Re: UnicodeData.txt is invalid, flawed, broken, corrupt and wrong

From: Aki Inoue (
Date: Sat Jun 11 2005 - 15:09:22 CDT

  • Next message: Theodore H. Smith: "Re: UnicodeData.txt is invalid, flawed, broken, corrupt and wrong"


    According to the Unicode code chart KELVIN SIGN U212A has canonically
    decomposition mapping to Latin K U004B so the Unicode database is

    Note, in Normalization Form C processing, you don't map single
    character canonical mappings such as KELVIN SIGN or ANGSTROM SIGN.


    > No one from the official company replied to me last
    > time, so I'll try again.
    > Why is it that the entry for Kelvin (a measurement of temperature),
    > has a decomposition, which is listed as a canonical decomposition,
    > to the standard ASCII "K"?
    > This decomposition is actually a compatibility decomposition.
    > How does this cause me problems?
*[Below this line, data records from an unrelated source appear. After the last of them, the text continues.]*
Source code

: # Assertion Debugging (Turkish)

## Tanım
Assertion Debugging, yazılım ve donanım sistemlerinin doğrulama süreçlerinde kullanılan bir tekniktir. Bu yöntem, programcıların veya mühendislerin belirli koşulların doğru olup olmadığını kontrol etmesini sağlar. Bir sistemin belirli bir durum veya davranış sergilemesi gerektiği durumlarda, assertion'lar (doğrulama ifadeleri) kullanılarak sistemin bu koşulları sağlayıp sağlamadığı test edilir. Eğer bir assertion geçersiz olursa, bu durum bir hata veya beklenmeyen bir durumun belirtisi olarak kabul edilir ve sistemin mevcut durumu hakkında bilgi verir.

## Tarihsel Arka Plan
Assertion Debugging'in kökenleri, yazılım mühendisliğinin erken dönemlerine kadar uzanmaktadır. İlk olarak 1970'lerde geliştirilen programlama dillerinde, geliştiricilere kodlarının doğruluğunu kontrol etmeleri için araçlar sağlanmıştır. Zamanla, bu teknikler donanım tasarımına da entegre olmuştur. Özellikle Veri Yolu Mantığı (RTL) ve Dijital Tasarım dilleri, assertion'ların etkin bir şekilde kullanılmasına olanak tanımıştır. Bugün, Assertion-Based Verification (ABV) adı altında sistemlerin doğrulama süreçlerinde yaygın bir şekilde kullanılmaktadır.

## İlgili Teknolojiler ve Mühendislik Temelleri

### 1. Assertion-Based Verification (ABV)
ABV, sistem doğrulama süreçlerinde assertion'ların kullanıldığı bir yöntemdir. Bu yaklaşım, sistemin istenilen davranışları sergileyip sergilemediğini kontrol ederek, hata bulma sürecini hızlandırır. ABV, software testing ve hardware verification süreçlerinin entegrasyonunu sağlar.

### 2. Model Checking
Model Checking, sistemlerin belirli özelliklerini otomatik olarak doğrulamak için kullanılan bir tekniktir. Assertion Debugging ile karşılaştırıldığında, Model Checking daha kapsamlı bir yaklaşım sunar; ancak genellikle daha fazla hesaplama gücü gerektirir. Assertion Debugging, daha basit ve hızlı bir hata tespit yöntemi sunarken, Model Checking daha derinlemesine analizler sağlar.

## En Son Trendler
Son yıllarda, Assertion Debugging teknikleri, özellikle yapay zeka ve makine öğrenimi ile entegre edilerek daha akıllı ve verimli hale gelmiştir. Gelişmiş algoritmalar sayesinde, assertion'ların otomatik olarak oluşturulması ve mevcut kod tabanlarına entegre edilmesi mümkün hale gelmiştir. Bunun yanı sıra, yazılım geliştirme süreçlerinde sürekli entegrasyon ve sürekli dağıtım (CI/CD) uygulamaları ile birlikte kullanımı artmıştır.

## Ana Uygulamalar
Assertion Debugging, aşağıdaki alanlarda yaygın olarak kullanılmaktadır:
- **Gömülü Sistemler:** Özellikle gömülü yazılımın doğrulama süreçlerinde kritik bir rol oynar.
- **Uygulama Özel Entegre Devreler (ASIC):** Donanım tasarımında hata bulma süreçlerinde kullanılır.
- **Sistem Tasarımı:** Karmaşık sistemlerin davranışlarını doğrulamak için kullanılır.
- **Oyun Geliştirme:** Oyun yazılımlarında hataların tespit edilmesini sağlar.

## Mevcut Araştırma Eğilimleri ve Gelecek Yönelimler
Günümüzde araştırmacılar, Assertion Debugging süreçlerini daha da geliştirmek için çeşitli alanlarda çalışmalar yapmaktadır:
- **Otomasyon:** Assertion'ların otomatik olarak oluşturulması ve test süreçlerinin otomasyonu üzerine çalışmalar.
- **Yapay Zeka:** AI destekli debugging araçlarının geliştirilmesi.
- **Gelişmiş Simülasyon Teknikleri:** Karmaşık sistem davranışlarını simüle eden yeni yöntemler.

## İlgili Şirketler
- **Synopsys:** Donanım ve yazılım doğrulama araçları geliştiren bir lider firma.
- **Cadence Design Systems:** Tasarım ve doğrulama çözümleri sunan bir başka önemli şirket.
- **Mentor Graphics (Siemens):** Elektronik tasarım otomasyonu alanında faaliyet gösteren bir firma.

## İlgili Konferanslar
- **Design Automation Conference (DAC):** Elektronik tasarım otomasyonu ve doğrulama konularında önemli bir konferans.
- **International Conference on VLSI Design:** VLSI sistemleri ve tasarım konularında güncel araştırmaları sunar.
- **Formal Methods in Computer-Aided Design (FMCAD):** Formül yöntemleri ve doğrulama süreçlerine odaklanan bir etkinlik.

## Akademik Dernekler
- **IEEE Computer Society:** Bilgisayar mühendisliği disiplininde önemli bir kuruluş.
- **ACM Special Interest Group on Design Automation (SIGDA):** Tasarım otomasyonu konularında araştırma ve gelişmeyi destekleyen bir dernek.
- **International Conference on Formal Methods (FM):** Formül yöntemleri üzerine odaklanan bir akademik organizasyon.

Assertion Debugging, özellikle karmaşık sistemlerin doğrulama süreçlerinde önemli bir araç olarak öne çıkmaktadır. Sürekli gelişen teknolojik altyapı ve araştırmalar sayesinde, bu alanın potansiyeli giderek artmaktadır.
I've written a parser for
    > UnicodeData.txt. This parser will extract data for decomposition,
    > and for composition also.
    > Because Kelvin canonically decomposes to K, it follows that K
    > cannonically composes to Kelvin! :o(
    > So my composer will change a word like this: "Kitchen", into
    > "(Kelvin)itchen". Which is just totally wrong. All because
    > UnicodeData.txt is broken.
    > That is what I think. But I might be wrong.
    > Can someone from please confirm or deny all of this?
    > That will put my mind at rest, because I need the official answer.
    > --
    > Industrial strength string processing,
    > made easy.
    > "All things are logical. Putting free-will in the slot for premises in
    > a logical system, makes all of life both understandable, and free."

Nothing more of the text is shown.